* [Aim of the task]
Print the lines in the listing below that fall between the line with "and movement rules." and the line with "spacing within commands.", those two lines included, exactly as they stand and with nothing else.
---------- Information provided ----------
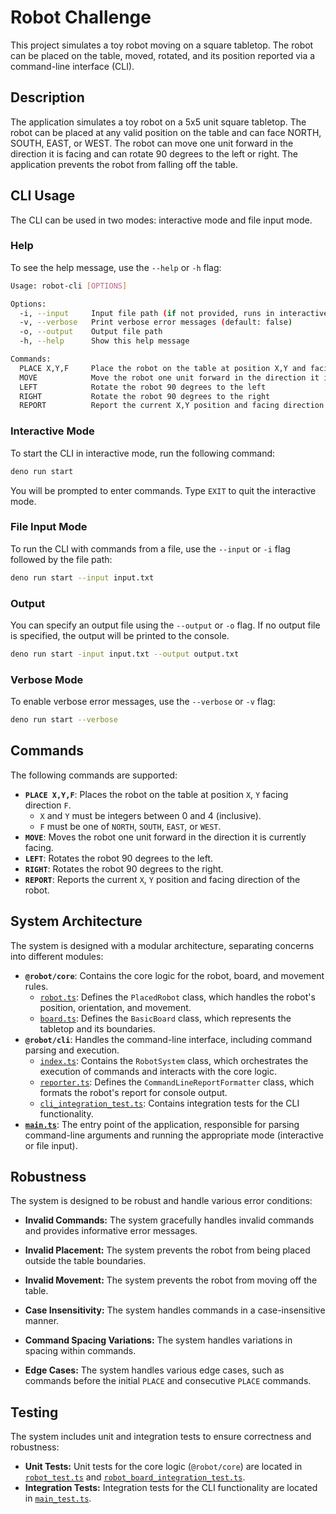 # Robot Challenge

This project simulates a toy robot moving on a square tabletop. The robot can be
placed on the table, moved, rotated, and its position reported via a
command-line interface (CLI).

## Description

The application simulates a toy robot on a 5x5 unit square tabletop. The robot
can be placed at any valid position on the table and can face NORTH, SOUTH,
EAST, or WEST. The robot can move one unit forward in the direction it is facing
and can rotate 90 degrees to the left or right. The application prevents the
robot from falling off the table.

## CLI Usage

The CLI can be used in two modes: interactive mode and file input mode.

### Help

To see the help message, use the `--help` or `-h` flag:

```bash
Usage: robot-cli [OPTIONS]

Options:
  -i, --input     Input file path (if not provided, runs in interactive mode)
  -v, --verbose   Print verbose error messages (default: false)
  -o, --output    Output file path
  -h, --help      Show this help message

Commands:
  PLACE X,Y,F     Place the robot on the table at position X,Y and facing F (NORTH, SOUTH, EAST, or WEST)
  MOVE            Move the robot one unit forward in the direction it is currently facing
  LEFT            Rotate the robot 90 degrees to the left
  RIGHT           Rotate the robot 90 degrees to the right
  REPORT          Report the current X,Y position and facing direction of the robot
```


### Interactive Mode

To start the CLI in interactive mode, run the following command:

```bash
deno run start
```


You will be prompted to enter commands. Type `EXIT` to quit the interactive mode.

### File Input Mode

To run the CLI with commands from a file, use the `--input` or `-i` flag followed by the file path:

```bash
deno run start --input input.txt
```


### Output

You can specify an output file using the `--output` or `-o` flag. If no output file is specified, the output will be printed to the console.

```bash
deno run start -input input.txt --output output.txt
```

### Verbose Mode

To enable verbose error messages, use the `--verbose` or `-v` flag:
```bash
deno run start --verbose
```


## Commands

The following commands are supported:

*   **`PLACE X,Y,F`**: Places the robot on the table at position `X`, `Y` facing direction `F`.
    *   `X` and `Y` must be integers between 0 and 4 (inclusive).
    *   `F` must be one of `NORTH`, `SOUTH`, `EAST`, or `WEST`.
*   **`MOVE`**: Moves the robot one unit forward in the direction it is currently facing.
*   **`LEFT`**: Rotates the robot 90 degrees to the left.
*   **`RIGHT`**: Rotates the robot 90 degrees to the right.
*   **`REPORT`**: Reports the current `X`, `Y` position and facing direction of the robot.

## System Architecture

The system is designed with a modular architecture, separating concerns into different modules:

*   **`@robot/core`**: Contains the core logic for the robot, board, and movement rules.
    *   [`robot.ts`](robot_module/robot.ts): Defines the `PlacedRobot` class, which handles the robot's position, orientation, and movement.
    *   [`board.ts`](robot_module/board.ts): Defines the `BasicBoard` class, which represents the tabletop and its boundaries.
*   **`@robot/cli`**: Handles the command-line interface, including command parsing and execution.
    *   [`index.ts`](cli/index.ts): Contains the `RobotSystem` class, which orchestrates the execution of commands and interacts with the core logic.
    *   [`reporter.ts`](cli/reporter.ts): Defines the `CommandLineReportFormatter` class, which formats the robot's report for console output.
    *   [`cli_integration_test.ts`](cli/cli_integration_test.ts): Contains integration tests for the CLI functionality.
*   **[`main.ts`](main.ts)**: The entry point of the application, responsible for parsing command-line arguments and running the appropriate mode (interactive or file input).



## Robustness

The system is designed to be robust and handle various error conditions:

*   **Invalid Commands:** The system gracefully handles invalid commands and provides informative error messages.
    
*   **Invalid Placement:** The system prevents the robot from being placed outside the table boundaries.
*   **Invalid Movement:** The system prevents the robot from moving off the table.
*   **Case Insensitivity:** The system handles commands in a case-insensitive manner.
*   **Command Spacing Variations:** The system handles variations in spacing within commands.
*   **Edge Cases:** The system handles various edge cases, such as commands before the initial `PLACE` and consecutive `PLACE` commands.

## Testing

The system includes unit and integration tests to ensure correctness and robustness:

*   **Unit Tests:** Unit tests for the core logic (`@robot/core`) are located in [`robot_test.ts`](robot_module/robot_test.ts) and [`robot_board_integration_test.ts`](robot_module/robot_board_integration_test.ts).
*   **Integration Tests:** Integration tests for the CLI functionality are located in [`main_test.ts`](cli/cli_integration_test.ts).


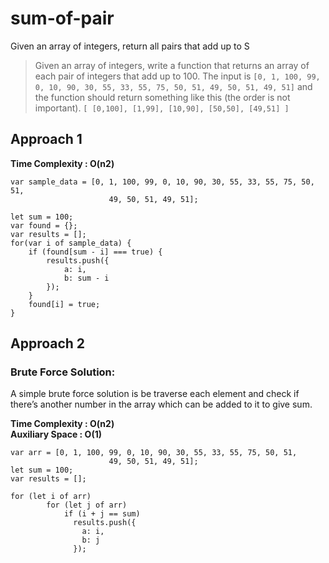 # sum-of-pair

Given an array of integers, return all pairs that add up to S


> Given an array of integers, write a function that returns an array of each pair of integers that add up to 100. The input is
`[0, 1, 100, 99, 0, 10, 90, 30, 55, 33, 55, 75, 50, 51, 49, 50, 51, 49, 51]` and the function should return something like this (the order is not important). `[ [0,100], [1,99], [10,90], [50,50], [49,51] ]`

## Approach 1 
**Time Complexity : O(n2)**

```
var sample_data = [0, 1, 100, 99, 0, 10, 90, 30, 55, 33, 55, 75, 50, 51,
                      49, 50, 51, 49, 51];

let sum = 100;
var found = {};
var results = [];
for(var i of sample_data) {
    if (found[sum - i] === true) {
        results.push({
            a: i,
            b: sum - i
        });
    }
    found[i] = true;
}
```

## Approach 2
### Brute Force Solution:

A simple brute force solution is be traverse each element and check if there’s another number in the array which can be added to it to give sum.

**Time Complexity : O(n2)** 
</br> 
**Auxiliary Space : O(1)**

```
var arr = [0, 1, 100, 99, 0, 10, 90, 30, 55, 33, 55, 75, 50, 51,
                      49, 50, 51, 49, 51];
let sum = 100;
var results = [];

for (let i of arr)
        for (let j of arr)
            if (i + j == sum)
              results.push({
                a: i,
                b: j
              });
```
----------
* [Reply]
*   **`@robot/core`**: Contains the core logic for the robot, board, and movement rules.
    *   [`robot.ts`](robot_module/robot.ts): Defines the `PlacedRobot` class, which handles the robot's position, orientation, and movement.
    *   [`board.ts`](robot_module/board.ts): Defines the `BasicBoard` class, which represents the tabletop and its boundaries.
*   **`@robot/cli`**: Handles the command-line interface, including command parsing and execution.
    *   [`index.ts`](cli/index.ts): Contains the `RobotSystem` class, which orchestrates the execution of commands and interacts with the core logic.
    *   [`reporter.ts`](cli/reporter.ts): Defines the `CommandLineReportFormatter` class, which formats the robot's report for console output.
    *   [`cli_integration_test.ts`](cli/cli_integration_test.ts): Contains integration tests for the CLI functionality.
*   **[`main.ts`](main.ts)**: The entry point of the application, responsible for parsing command-line arguments and running the appropriate mode (interactive or file input).



## Robustness

The system is designed to be robust and handle various error conditions:

*   **Invalid Commands:** The system gracefully handles invalid commands and provides informative error messages.
    
*   **Invalid Placement:** The system prevents the robot from being placed outside the table boundaries.
*   **Invalid Movement:** The system prevents the robot from moving off the table.
*   **Case Insensitivity:** The system handles commands in a case-insensitive manner.
*   **Command Spacing Variations:** The system handles variations in spacing within commands.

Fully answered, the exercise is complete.